**REQUIREMENT**
Search the entries for the word "Descrição" and report each line that has it.

*** Block opens ***

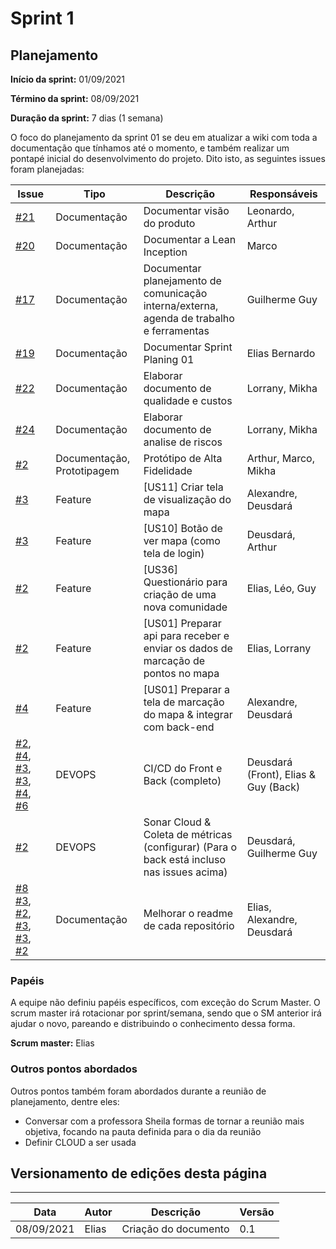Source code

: # Sprint 1

## Planejamento

__Início da sprint:__ 01/09/2021

__Término da sprint:__ 08/09/2021

__Duração da sprint:__ 7 dias (1 semana)

O foco do planejamento da sprint 01 se deu em atualizar a wiki com toda a documentação que tínhamos até o momento, e também realizar um pontapé inicial do desenvolvimento do projeto. Dito isto, as seguintes issues foram planejadas:


| Issue | Tipo | Descrição | Responsáveis |
|--|--|----|--|
| [#21](https://github.com/fga-eps-mds/2021.1-Cartografia-social-docs/issues/21) | Documentação | Documentar visão do produto | Leonardo, Arthur |
| [#20](https://github.com/fga-eps-mds/2021.1-Cartografia-social-docs/issues/20) | Documentação | Documentar a Lean Inception | Marco |
| [#17](https://github.com/fga-eps-mds/2021.1-Cartografia-social-docs/issues/17) | Documentação | Documentar planejamento de comunicação interna/externa, agenda de trabalho e  ferramentas | Guilherme Guy |
| [#19](https://github.com/fga-eps-mds/2021.1-Cartografia-social-docs/issues/19) | Documentação | Documentar Sprint Planing 01 | Elias Bernardo |
| [#22](https://github.com/fga-eps-mds/2021.1-Cartografia-social-docs/issues/22) | Documentação | Elaborar documento de qualidade e custos | Lorrany, Mikha |
| [#24](https://github.com/fga-eps-mds/2021.1-Cartografia-social-docs/issues/24) | Documentação | Elaborar documento de analise de riscos | Lorrany, Mikha |
| [#2](https://github.com/fga-eps-mds/2021.1-Cartografia-social-docs/issues/2) | Documentação, Prototipagem | Protótipo de Alta Fidelidade | Arthur, Marco, Mikha |
| [#3](https://github.com/fga-eps-mds/2021.1-Cartografia-social-front/issues/3) | Feature | [US11] Criar tela de visualização do mapa | Alexandre, Deusdará |
| [#3](https://github.com/fga-eps-mds/2021.1-Cartografia-social-front/issues/3) | Feature | [US10] Botão de ver mapa (como tela de login) | Deusdará, Arthur |
| [#2](https://github.com/fga-eps-mds/2021.1-Cartografia-social-docs/issues/2) | Feature | [US36] Questionário para criação de uma nova comunidade | Elias, Léo, Guy |
| [#2](https://github.com/fga-eps-mds/2021.1-Cartografia-social-api-mapas/issues/2) | Feature | [US01] Preparar api para receber e enviar os dados de marcação de pontos no mapa | Elias, Lorrany |
| [#4](https://github.com/fga-eps-mds/2021.1-Cartografia-social-front/issues/4) | Feature | [US01] Preparar a tela de marcação do mapa & integrar com back-end | Alexandre, Deusdará |
| [#2](https://github.com/fga-eps-mds/2021.1-Cartografia-social-front/issues/2), [#4](https://github.com/fga-eps-mds/2021.1-Cartografia-social-api-mapas/issues/4), [#3](https://github.com/fga-eps-mds/2021.1-Cartografia-social-api-users/issues/3), [#3](https://github.com/fga-eps-mds/2021.1-Cartografia-social-api-midia/issues/3), [#4](https://github.com/fga-eps-mds/2021.1-Cartografia-social-api-comunidades/issues/4), [#6](https://github.com/fga-eps-mds/2021.1-Cartografia-social-api-gateway/issues/6) | DEVOPS | CI/CD do Front e Back (completo) | Deusdará (Front), Elias & Guy (Back) |
| [#2](https://github.com/fga-eps-mds/2021.1-Cartografia-social-front/issues/2) | DEVOPS | Sonar Cloud & Coleta de métricas (configurar) (Para o back está incluso nas issues acima) | Deusdará, Guilherme Guy |
|[#8](https://github.com/fga-eps-mds/2021.1-Cartografia-social-front/issues/8) [#3](https://github.com/fga-eps-mds/2021.1-Cartografia-social-api-gateway/issues/3), [#2](https://github.com/fga-eps-mds/2021.1-Cartografia-social-api-midia/issues/2), [#3](https://github.com/fga-eps-mds/2021.1-Cartografia-social-api-comunidades/issues/3), [#3](https://github.com/fga-eps-mds/2021.1-Cartografia-social-api-mapas/issues/3), [#2](https://github.com/fga-eps-mds/2021.1-Cartografia-social-api-users/issues/2) | Documentação | Melhorar o readme de cada repositório | Elias, Alexandre, Deusdará |

### Papéis

A equipe não definiu papéis específicos, com exceção do Scrum Master. O scrum master irá rotacionar por sprint/semana, sendo que o SM anterior irá ajudar o novo, pareando e distribuindo o conhecimento dessa forma.

__Scrum master:__ Elias

### Outros pontos abordados

Outros pontos também foram abordados durante a reunião de planejamento, dentre eles:

- Conversar com a professora Sheila formas de tornar a reunião mais objetiva, focando na pauta definida para o dia da reunião
- Definir CLOUD a ser usada


## Versionamento de edições desta página
---

| Data | Autor | Descrição | Versão |
|------|-------|-----------|--------|
| 08/09/2021 | Elias | Criação do documento | 0.1 |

*** Block closes ***

**TASK ANSWER**
| Issue | Tipo | Descrição | Responsáveis |
| Data | Autor | Descrição | Versão |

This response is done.